The pictures in the data below are to be omitted; all else must be duplicated exactly.

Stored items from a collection
╭──

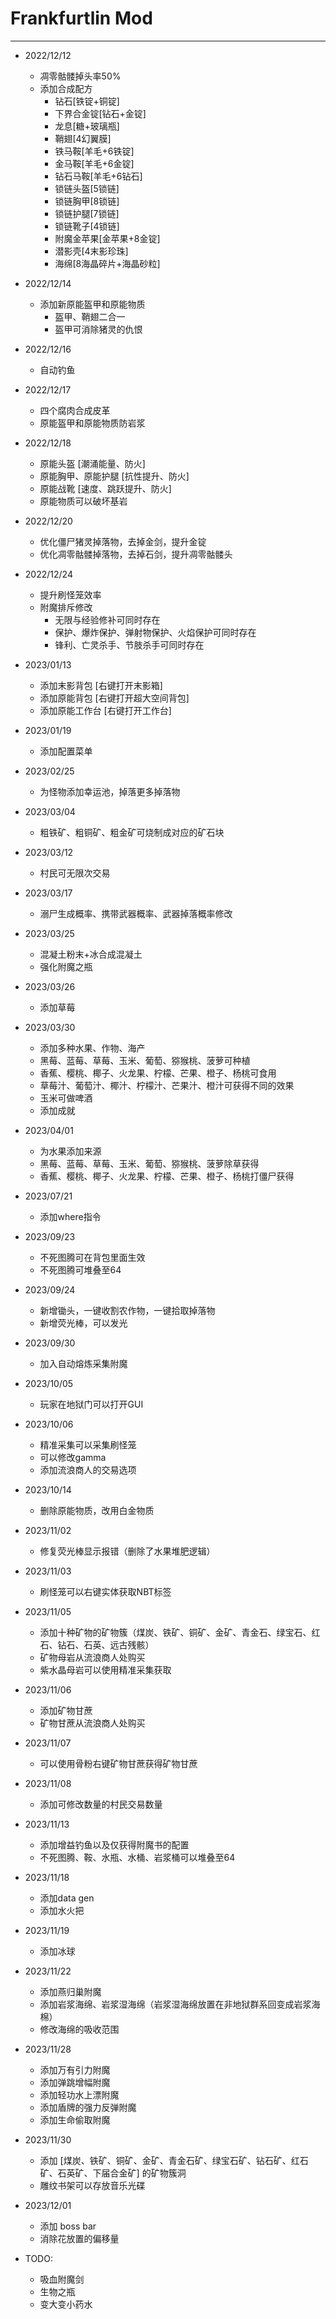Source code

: # Frankfurtlin Mod 

---

- 2022/12/12  
  - 凋零骷髅掉头率50%  
  - 添加合成配方
    - 钻石[铁锭+铜锭]
    - 下界合金锭[钻石+金锭]
    - 龙息[糖+玻璃瓶]
    - 鞘翅[4幻翼膜]
    - 铁马鞍[羊毛+6铁锭]
    - 金马鞍[羊毛+6金锭]
    - 钻石马鞍[羊毛+6钻石]
    - 锁链头盔[5锁链]
    - 锁链胸甲[8锁链]
    - 锁链护腿[7锁链]
    - 锁链靴子[4锁链]
    - 附魔金苹果[金苹果+8金锭]
    - 潜影壳[4末影珍珠]
    - 海绵[8海晶碎片+海晶砂粒]

- 2022/12/14
  - 添加新原能盔甲和原能物质  
    - 盔甲、鞘翅二合一
    - 盔甲可消除猪灵的仇恨

- 2022/12/16
  - 自动钓鱼

- 2022/12/17
  - 四个腐肉合成皮革
  - 原能盔甲和原能物质防岩浆

- 2022/12/18 
  - 原能头盔 [潮涌能量、防火]
  - 原能胸甲、原能护腿 [抗性提升、防火]
  - 原能战靴 [速度、跳跃提升、防火]
  - 原能物质可以破坏基岩

- 2022/12/20
  - 优化僵尸猪灵掉落物，去掉金剑，提升金锭
  - 优化凋零骷髅掉落物，去掉石剑，提升凋零骷髅头

- 2022/12/24
  - 提升刷怪笼效率
  - 附魔排斥修改
    - 无限与经验修补可同时存在
    - 保护、爆炸保护、弹射物保护、火焰保护可同时存在
    - 锋利、亡灵杀手、节肢杀手可同时存在

- 2023/01/13
  - 添加末影背包 [右键打开末影箱]
  - 添加原能背包 [右键打开超大空间背包]
  - 添加原能工作台 [右键打开工作台]

- 2023/01/19
  - 添加配置菜单

- 2023/02/25
  - 为怪物添加幸运池，掉落更多掉落物

- 2023/03/04
  - 粗铁矿、粗铜矿、粗金矿可烧制成对应的矿石块

- 2023/03/12
  - 村民可无限次交易

- 2023/03/17
  - 溺尸生成概率、携带武器概率、武器掉落概率修改

- 2023/03/25
  - 混凝土粉末+冰合成混凝土
  - 强化附魔之瓶

- 2023/03/26
  - 添加草莓

- 2023/03/30
  - 添加多种水果、作物、海产
  - 黑莓、蓝莓、草莓、玉米、葡萄、猕猴桃、菠萝可种植
  - 香蕉、樱桃、椰子、火龙果、柠檬、芒果、橙子、杨桃可食用
  - 草莓汁、葡萄汁、椰汁、柠檬汁、芒果汁、橙汁可获得不同的效果
  - 玉米可做啤酒
  - 添加成就

- 2023/04/01
  - 为水果添加来源
  - 黑莓、蓝莓、草莓、玉米、葡萄、猕猴桃、菠萝除草获得
  - 香蕉、樱桃、椰子、火龙果、柠檬、芒果、橙子、杨桃打僵尸获得

- 2023/07/21
  - 添加where指令

- 2023/09/23
  - 不死图腾可在背包里面生效
  - 不死图腾可堆叠至64

- 2023/09/24
  - 新增锄头，一键收割农作物，一键拾取掉落物
  - 新增荧光棒，可以发光

- 2023/09/30
  - 加入自动熔炼采集附魔

- 2023/10/05
  - 玩家在地狱门可以打开GUI

- 2023/10/06
  - 精准采集可以采集刷怪笼
  - 可以修改gamma
  - 添加流浪商人的交易选项

- 2023/10/14
  - 删除原能物质，改用白金物质

- 2023/11/02
  - 修复荧光棒显示报错（删除了水果堆肥逻辑）

- 2023/11/03
  - 刷怪笼可以右键实体获取NBT标签

- 2023/11/05
  - 添加十种矿物的矿物簇（煤炭、铁矿、铜矿、金矿、青金石、绿宝石、红石、钻石、石英、远古残骸）
  - 矿物母岩从流浪商人处购买
  - 紫水晶母岩可以使用精准采集获取

- 2023/11/06
  - 添加矿物甘蔗
  - 矿物甘蔗从流浪商人处购买

- 2023/11/07
  - 可以使用骨粉右键矿物甘蔗获得矿物甘蔗

- 2023/11/08
  - 添加可修改数量的村民交易数量

- 2023/11/13
  - 添加增益钓鱼以及仅获得附魔书的配置
  - 不死图腾、鞍、水瓶、水桶、岩浆桶可以堆叠至64

- 2023/11/18
  - 添加data gen
  - 添加水火把

- 2023/11/19
  - 添加冰球

- 2023/11/22
  - 添加燕归巢附魔
  - 添加岩浆海绵、岩浆湿海绵（岩浆湿海绵放置在非地狱群系回变成岩浆海棉）
  - 修改海绵的吸收范围

- 2023/11/28
  - 添加万有引力附魔
  - 添加弹跳增幅附魔
  - 添加轻功水上漂附魔
  - 添加盾牌的强力反弹附魔
  - 添加生命偷取附魔

- 2023/11/30
  - 添加 [煤炭、铁矿、铜矿、金矿、青金石矿、绿宝石矿、钻石矿、红石矿、石英矿、下届合金矿] 的矿物簇洞
  - 雕纹书架可以存放音乐光碟

- 2023/12/01
  - 添加 boss bar
  - 消除花放置的偏移量




- TODO:
  - 吸血附魔剑
  - 生物之瓶
  - 变大变小药水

╰──

WRITTEN RESPONSE
Source code

: # Frankfurtlin Mod 

---

- 2022/12/12  
  - 凋零骷髅掉头率50%  
  - 添加合成配方
    - 钻石[铁锭+铜锭]
    - 下界合金锭[钻石+金锭]
    - 龙息[糖+玻璃瓶]
    - 鞘翅[4幻翼膜]
    - 铁马鞍[羊毛+6铁锭]
    - 金马鞍[羊毛+6金锭]
    - 钻石马鞍[羊毛+6钻石]
    - 锁链头盔[5锁链]
    - 锁链胸甲[8锁链]
    - 锁链护腿[7锁链]
    - 锁链靴子[4锁链]
    - 附魔金苹果[金苹果+8金锭]
    - 潜影壳[4末影珍珠]
    - 海绵[8海晶碎片+海晶砂粒]

- 2022/12/14
  - 添加新原能盔甲和原能物质  
    - 盔甲、鞘翅二合一
    - 盔甲可消除猪灵的仇恨

- 2022/12/16
  - 自动钓鱼

- 2022/12/17
  - 四个腐肉合成皮革
  - 原能盔甲和原能物质防岩浆

- 2022/12/18 
  - 原能头盔 [潮涌能量、防火]
  - 原能胸甲、原能护腿 [抗性提升、防火]
  - 原能战靴 [速度、跳跃提升、防火]
  - 原能物质可以破坏基岩

- 2022/12/20
  - 优化僵尸猪灵掉落物，去掉金剑，提升金锭
  - 优化凋零骷髅掉落物，去掉石剑，提升凋零骷髅头

- 2022/12/24
  - 提升刷怪笼效率
  - 附魔排斥修改
    - 无限与经验修补可同时存在
    - 保护、爆炸保护、弹射物保护、火焰保护可同时存在
    - 锋利、亡灵杀手、节肢杀手可同时存在

- 2023/01/13
  - 添加末影背包 [右键打开末影箱]
  - 添加原能背包 [右键打开超大空间背包]
  - 添加原能工作台 [右键打开工作台]

- 2023/01/19
  - 添加配置菜单

- 2023/02/25
  - 为怪物添加幸运池，掉落更多掉落物

- 2023/03/04
  - 粗铁矿、粗铜矿、粗金矿可烧制成对应的矿石块

- 2023/03/12
  - 村民可无限次交易

- 2023/03/17
  - 溺尸生成概率、携带武器概率、武器掉落概率修改

- 2023/03/25
  - 混凝土粉末+冰合成混凝土
  - 强化附魔之瓶

- 2023/03/26
  - 添加草莓

- 2023/03/30
  - 添加多种水果、作物、海产
  - 黑莓、蓝莓、草莓、玉米、葡萄、猕猴桃、菠萝可种植
  - 香蕉、樱桃、椰子、火龙果、柠檬、芒果、橙子、杨桃可食用
  - 草莓汁、葡萄汁、椰汁、柠檬汁、芒果汁、橙汁可获得不同的效果
  - 玉米可做啤酒
  - 添加成就

- 2023/04/01
  - 为水果添加来源
  - 黑莓、蓝莓、草莓、玉米、葡萄、猕猴桃、菠萝除草获得
  - 香蕉、樱桃、椰子、火龙果、柠檬、芒果、橙子、杨桃打僵尸获得

- 2023/07/21
  - 添加where指令

- 2023/09/23
  - 不死图腾可在背包里面生效
  - 不死图腾可堆叠至64

- 2023/09/24
  - 新增锄头，一键收割农作物，一键拾取掉落物
  - 新增荧光棒，可以发光

- 2023/09/30
  - 加入自动熔炼采集附魔

- 2023/10/05
  - 玩家在地狱门可以打开GUI

- 2023/10/06
  - 精准采集可以采集刷怪笼
  - 可以修改gamma
  - 添加流浪商人的交易选项

- 2023/10/14
  - 删除原能物质，改用白金物质

- 2023/11/02
  - 修复荧光棒显示报错（删除了水果堆肥逻辑）

- 2023/11/03
  - 刷怪笼可以右键实体获取NBT标签

- 2023/11/05
  - 添加十种矿物的矿物簇（煤炭、铁矿、铜矿、金矿、青金石、绿宝石、红石、钻石、石英、远古残骸）
  - 矿物母岩从流浪商人处购买
  - 紫水晶母岩可以使用精准采集获取

- 2023/11/06
  - 添加矿物甘蔗
  - 矿物甘蔗从流浪商人处购买

- 2023/11/07
  - 可以使用骨粉右键矿物甘蔗获得矿物甘蔗

- 2023/11/08
  - 添加可修改数量的村民交易数量

- 2023/11/13
  - 添加增益钓鱼以及仅获得附魔书的配置
  - 不死图腾、鞍、水瓶、水桶、岩浆桶可以堆叠至64

- 2023/11/18
  - 添加data gen
  - 添加水火把

- 2023/11/19
  - 添加冰球

- 2023/11/22
  - 添加燕归巢附魔
  - 添加岩浆海绵、岩浆湿海绵（岩浆湿海绵放置在非地狱群系回变成岩浆海棉）
  - 修改海绵的吸收范围

- 2023/11/28
  - 添加万有引力附魔
  - 添加弹跳增幅附魔
  - 添加轻功水上漂附魔
  - 添加盾牌的强力反弹附魔
  - 添加生命偷取附魔

- 2023/11/30
  - 添加 [煤炭、铁矿、铜矿、金矿、青金石矿、绿宝石矿、钻石矿、红石矿、石英矿、下届合金矿] 的矿物簇洞
  - 雕纹书架可以存放音乐光碟

- 2023/12/01
  - 添加 boss bar
  - 消除花放置的偏移量




- TODO:
  - 吸血附魔剑
  - 生物之瓶
  - 变大变小药水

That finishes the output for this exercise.